Time Estimate: 10 - 15 minutes
In this section you will create the SQS Processor Lambda function.
Make sure you are in N. Virginia region. Look for the Lambda service in the AWS Management console and click on the highlighted result to access the service.
Follow the same steps as previously. Select the python runtime as shown below and configure the execution role to be the IAM role that that was created with CloudFormation when you were setting up the project. Click Create function.
Copy the code below. The code will pick up a message in the Sync SQS queue, call Textract to process a document and then update the DynamoDB Documents and Outputs table as soon as a document has been processed.
import boto3
from decimal import Decimal
import json
import os
from helper import AwsHelper, S3Helper, DynamoDBHelper
from og import OutputGenerator
import datastore
def callTextract(bucketName, objectName, detectText, detectForms, detectTables):
textract = AwsHelper().getClient('textract')

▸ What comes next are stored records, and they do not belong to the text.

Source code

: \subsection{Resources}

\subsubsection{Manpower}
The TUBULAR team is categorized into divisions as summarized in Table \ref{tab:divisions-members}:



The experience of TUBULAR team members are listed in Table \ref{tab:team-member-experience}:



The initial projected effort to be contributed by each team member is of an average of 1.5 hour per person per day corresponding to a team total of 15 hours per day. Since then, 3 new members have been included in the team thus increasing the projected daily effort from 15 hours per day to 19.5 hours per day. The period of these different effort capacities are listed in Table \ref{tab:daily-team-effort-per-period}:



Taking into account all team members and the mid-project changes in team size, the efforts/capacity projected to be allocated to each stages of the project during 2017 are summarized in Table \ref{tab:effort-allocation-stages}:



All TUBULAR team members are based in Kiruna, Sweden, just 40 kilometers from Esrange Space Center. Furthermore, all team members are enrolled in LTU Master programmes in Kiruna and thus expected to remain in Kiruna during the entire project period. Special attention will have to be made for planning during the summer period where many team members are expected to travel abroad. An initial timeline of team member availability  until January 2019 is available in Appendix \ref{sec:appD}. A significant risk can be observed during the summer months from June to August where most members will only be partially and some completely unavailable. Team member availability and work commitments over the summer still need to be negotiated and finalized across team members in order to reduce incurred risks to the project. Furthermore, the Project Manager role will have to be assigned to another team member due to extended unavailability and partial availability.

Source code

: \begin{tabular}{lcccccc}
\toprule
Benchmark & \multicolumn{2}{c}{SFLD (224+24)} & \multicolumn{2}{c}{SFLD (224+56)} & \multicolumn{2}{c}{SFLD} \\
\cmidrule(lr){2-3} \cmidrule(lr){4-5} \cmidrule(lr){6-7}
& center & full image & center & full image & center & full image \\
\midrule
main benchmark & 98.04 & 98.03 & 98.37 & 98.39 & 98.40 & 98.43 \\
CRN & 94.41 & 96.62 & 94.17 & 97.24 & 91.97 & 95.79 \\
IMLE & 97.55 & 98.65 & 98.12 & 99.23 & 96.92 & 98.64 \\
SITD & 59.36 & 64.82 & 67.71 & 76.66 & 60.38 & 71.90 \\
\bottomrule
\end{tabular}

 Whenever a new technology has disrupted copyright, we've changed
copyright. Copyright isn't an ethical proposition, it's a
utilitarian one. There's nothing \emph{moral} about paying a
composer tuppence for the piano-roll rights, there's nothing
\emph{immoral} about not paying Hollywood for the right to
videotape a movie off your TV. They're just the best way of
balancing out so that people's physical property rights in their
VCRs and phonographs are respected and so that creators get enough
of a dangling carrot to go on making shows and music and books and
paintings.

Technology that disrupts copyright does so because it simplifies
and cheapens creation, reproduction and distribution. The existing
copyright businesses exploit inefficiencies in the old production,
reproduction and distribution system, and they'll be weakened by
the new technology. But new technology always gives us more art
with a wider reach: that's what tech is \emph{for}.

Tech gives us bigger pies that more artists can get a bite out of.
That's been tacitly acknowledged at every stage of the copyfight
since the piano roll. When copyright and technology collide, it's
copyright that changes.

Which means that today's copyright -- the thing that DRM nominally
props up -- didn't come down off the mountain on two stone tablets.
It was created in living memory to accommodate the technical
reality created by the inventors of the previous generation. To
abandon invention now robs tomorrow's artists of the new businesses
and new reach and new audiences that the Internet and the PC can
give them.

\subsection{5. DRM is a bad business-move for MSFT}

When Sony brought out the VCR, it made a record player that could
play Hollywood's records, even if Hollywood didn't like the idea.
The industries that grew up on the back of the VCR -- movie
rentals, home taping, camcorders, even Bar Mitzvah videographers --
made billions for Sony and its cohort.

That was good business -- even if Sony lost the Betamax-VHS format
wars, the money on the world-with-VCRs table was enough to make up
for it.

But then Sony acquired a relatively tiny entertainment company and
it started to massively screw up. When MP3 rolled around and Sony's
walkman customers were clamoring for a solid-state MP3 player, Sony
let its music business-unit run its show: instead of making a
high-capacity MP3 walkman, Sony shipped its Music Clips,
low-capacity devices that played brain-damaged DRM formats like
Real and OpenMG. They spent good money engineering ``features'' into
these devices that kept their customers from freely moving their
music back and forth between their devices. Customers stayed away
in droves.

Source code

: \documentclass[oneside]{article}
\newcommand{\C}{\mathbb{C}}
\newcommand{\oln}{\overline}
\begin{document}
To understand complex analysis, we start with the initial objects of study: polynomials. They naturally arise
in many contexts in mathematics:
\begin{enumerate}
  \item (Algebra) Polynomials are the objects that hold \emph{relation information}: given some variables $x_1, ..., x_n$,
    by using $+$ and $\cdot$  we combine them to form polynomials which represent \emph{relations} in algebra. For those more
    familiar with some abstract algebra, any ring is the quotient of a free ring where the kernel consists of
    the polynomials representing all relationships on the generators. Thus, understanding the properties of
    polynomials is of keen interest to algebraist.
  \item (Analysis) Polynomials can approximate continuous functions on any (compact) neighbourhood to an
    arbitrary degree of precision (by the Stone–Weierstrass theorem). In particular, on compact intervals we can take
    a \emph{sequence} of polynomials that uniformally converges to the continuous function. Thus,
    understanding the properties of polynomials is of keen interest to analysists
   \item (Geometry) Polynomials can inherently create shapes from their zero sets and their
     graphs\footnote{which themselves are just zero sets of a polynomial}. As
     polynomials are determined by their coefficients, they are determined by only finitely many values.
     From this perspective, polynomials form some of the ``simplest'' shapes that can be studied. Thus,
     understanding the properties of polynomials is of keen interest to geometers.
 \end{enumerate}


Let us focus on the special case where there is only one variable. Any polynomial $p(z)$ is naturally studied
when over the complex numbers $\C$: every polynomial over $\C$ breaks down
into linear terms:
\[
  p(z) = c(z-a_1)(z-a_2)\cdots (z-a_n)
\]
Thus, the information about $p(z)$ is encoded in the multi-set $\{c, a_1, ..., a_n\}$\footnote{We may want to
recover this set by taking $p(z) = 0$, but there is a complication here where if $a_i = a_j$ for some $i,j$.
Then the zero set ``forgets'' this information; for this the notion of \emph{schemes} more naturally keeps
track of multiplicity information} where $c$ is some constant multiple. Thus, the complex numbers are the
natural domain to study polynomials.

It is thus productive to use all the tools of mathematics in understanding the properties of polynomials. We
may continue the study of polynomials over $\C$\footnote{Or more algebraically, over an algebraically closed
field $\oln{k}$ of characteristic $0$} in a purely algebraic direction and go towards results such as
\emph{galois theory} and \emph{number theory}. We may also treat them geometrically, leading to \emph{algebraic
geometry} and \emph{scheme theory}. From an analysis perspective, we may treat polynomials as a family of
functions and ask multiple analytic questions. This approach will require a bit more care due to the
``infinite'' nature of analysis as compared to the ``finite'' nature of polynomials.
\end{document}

if(not detectForms and not detectTables):
response = textract.detect_document_text(
Document={
'S3Object': {
'Bucket': bucketName,
'Name': objectName
}
}
)
else:
features = []
if(detectTables):
features.append("TABLES")
if(detectForms):
features.append("FORMS")
response = textract.analyze_document(
Document={
'S3Object': {
'Bucket': bucketName,
'Name': objectName
}
},
FeatureTypes=features
)
return response
def processImage(documentId, features, bucketName, objectName, outputTableName, documentsTableName):
detectText = "Text" in features
detectForms = "Forms" in features
detectTables = "Tables" in features
response = callTextract(bucketName, objectName, detectText, detectForms, detectTables)
dynamodb = AwsHelper().getResource("dynamodb")
ddb = dynamodb.Table(outputTableName)
print("Generating output for DocumentId: {}".format(documentId))
opg = OutputGenerator(documentId, response, bucketName, objectName, detectForms, detectTables, ddb)
opg.run()
print("DocumentId: {}".format(documentId))
ds = datastore.DocumentStore(documentsTableName, outputTableName)
ds.markDocumentComplete(documentId)
# --------------- Main handler ------------------
def processRequest(request):
output = ""
print("request: {}".format(request))
bucketName = request['bucketName']
objectName = request['objectName']
features = request['features']
documentId = request['documentId']
outputTable = request['outputTable']
documentsTable = request['documentsTable']
documentsTable = request["documentsTable"]
if(documentId and bucketName and objectName and features):
print("DocumentId: {}, features: {}, Object: {}/{}".format(documentId, features, bucketName, objectName))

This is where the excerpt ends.